Anonymous graves and the meaningless of life

12 Dec
2009
Typical anonymous ash-scattering common grave in Switzerland
Anonymous ash-scattering grave in Switzerland

Browsing through landscape architecture magazines in search of promising architects and architectural ideas for perpetual cemeteries in the 21st century, I at least found exactly what Perpetua’s Garden must never become!

In Germany and Switzerland, recent demand has led to the creation of various forms of Gemeinschaftsgraebe, that is, common areas, usually plain flat lawns, where ashes are scattered or buried with no individual grave markers.  At best, the names of the individuals whose remains lie there are inscribed on common plaques or pillars at the edges of these featureless lawns, along with the other unrelated people whose remains lie equally randomly there.

Often the scattering is completely anonymous, so that no-one except the cemetery register and the surviving families know who is buried there.  In one example, urns were deliberately buried randomly under the lawn, so that survivors would not know even more or less where on the open expanse of lawn their loved ones lay.

I cannot deny that I find this personally abhorrent. It is an unsurpassable symbol of the heights that nihilism can reach, that there is no higher meaning to life beyond a one-time physical existence. No,  that there cannot even be a hope of a higher meaning, be it only the memory of others. Therefore we should make an active effort to erase all memory of a life lived, loved and suffered through. No individual physical marker, no name or image or symbol to stir the memory of future generations. No, these individuals are dead and gone in the most absolute way possible.
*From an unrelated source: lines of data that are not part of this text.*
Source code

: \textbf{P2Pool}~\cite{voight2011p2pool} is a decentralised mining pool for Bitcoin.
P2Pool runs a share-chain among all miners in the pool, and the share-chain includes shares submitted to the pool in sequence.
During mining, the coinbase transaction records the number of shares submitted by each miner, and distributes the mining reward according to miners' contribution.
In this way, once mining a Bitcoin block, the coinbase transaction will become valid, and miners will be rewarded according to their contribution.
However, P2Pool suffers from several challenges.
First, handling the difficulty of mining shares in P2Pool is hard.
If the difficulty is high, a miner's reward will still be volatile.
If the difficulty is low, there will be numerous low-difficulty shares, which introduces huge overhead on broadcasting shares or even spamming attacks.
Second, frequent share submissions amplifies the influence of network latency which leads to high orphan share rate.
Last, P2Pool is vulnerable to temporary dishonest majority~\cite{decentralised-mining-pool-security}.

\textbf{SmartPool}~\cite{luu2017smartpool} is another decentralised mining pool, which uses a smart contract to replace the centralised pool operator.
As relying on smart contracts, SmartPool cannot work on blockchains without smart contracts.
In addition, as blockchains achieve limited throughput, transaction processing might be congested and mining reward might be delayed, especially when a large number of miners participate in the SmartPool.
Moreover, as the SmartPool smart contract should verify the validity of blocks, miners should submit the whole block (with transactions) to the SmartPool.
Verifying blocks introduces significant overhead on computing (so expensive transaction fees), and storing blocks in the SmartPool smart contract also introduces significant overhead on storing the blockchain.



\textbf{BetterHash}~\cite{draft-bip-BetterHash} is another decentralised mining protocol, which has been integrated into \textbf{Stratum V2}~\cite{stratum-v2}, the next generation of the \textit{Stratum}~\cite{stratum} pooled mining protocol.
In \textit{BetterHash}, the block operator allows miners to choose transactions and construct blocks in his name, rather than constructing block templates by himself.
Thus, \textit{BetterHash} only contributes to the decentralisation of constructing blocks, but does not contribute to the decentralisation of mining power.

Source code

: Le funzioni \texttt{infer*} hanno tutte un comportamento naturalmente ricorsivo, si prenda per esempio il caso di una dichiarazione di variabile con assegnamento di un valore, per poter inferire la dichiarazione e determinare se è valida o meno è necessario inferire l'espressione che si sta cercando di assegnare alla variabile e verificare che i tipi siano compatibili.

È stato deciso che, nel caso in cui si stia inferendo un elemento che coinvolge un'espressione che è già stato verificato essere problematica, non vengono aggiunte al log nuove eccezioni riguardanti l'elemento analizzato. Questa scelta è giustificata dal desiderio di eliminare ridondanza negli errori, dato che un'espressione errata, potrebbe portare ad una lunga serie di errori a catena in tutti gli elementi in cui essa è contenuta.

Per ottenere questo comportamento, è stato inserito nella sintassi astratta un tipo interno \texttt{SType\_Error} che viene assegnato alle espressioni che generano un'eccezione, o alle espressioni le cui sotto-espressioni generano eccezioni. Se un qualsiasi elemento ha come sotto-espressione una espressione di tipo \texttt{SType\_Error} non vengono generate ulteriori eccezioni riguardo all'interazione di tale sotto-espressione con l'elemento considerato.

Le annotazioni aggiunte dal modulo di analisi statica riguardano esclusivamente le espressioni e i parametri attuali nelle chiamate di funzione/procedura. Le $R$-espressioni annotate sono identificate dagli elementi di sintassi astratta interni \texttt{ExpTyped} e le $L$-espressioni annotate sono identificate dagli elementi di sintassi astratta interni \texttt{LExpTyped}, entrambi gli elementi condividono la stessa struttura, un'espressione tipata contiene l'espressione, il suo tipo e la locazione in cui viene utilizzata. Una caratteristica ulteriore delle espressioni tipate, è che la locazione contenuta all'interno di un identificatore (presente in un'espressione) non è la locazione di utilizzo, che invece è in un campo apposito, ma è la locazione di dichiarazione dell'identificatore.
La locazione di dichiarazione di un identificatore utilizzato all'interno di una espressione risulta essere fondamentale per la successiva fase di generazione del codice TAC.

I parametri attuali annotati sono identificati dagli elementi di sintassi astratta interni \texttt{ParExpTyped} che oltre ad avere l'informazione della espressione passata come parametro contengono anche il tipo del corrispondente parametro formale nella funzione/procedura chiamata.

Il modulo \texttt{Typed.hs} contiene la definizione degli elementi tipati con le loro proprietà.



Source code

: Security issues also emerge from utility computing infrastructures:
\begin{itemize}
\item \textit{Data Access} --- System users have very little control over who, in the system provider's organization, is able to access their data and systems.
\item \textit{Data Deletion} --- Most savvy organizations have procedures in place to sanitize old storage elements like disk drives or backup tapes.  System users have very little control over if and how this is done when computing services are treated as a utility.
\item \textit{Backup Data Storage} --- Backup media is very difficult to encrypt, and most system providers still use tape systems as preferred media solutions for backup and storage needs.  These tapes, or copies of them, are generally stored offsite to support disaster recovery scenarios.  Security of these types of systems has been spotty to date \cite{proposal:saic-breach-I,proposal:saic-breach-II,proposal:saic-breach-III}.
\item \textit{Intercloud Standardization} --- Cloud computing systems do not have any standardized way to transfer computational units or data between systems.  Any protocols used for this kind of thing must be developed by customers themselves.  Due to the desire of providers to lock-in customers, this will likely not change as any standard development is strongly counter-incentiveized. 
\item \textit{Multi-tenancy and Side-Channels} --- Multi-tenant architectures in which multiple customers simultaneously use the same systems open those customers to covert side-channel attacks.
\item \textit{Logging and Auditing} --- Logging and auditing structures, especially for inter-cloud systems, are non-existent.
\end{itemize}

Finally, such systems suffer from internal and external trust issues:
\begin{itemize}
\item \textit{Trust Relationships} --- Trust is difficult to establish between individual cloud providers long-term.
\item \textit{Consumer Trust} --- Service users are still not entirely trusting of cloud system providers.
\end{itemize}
To counter a possible objection…. Hindus also scatter their ashes and leave no sign of their existence once their physical existence is over. But they actively believe in reincarnation, that is, an aspiration to something beyond this physical temporal life. Those buried in these anonymous graves on the other hand actively believe in the meaningless of anything beyond this once-only purely physical existence. There’s is an attitude of hopelessness, the Hindu’s is full of hope and belief. There is no comparison to be made between the two.

For the record, the anonymity and hopelessness illustrated by these Gemeinschaftsgraebe is the perfect antithesis  to what Perpetua’s Garden will be.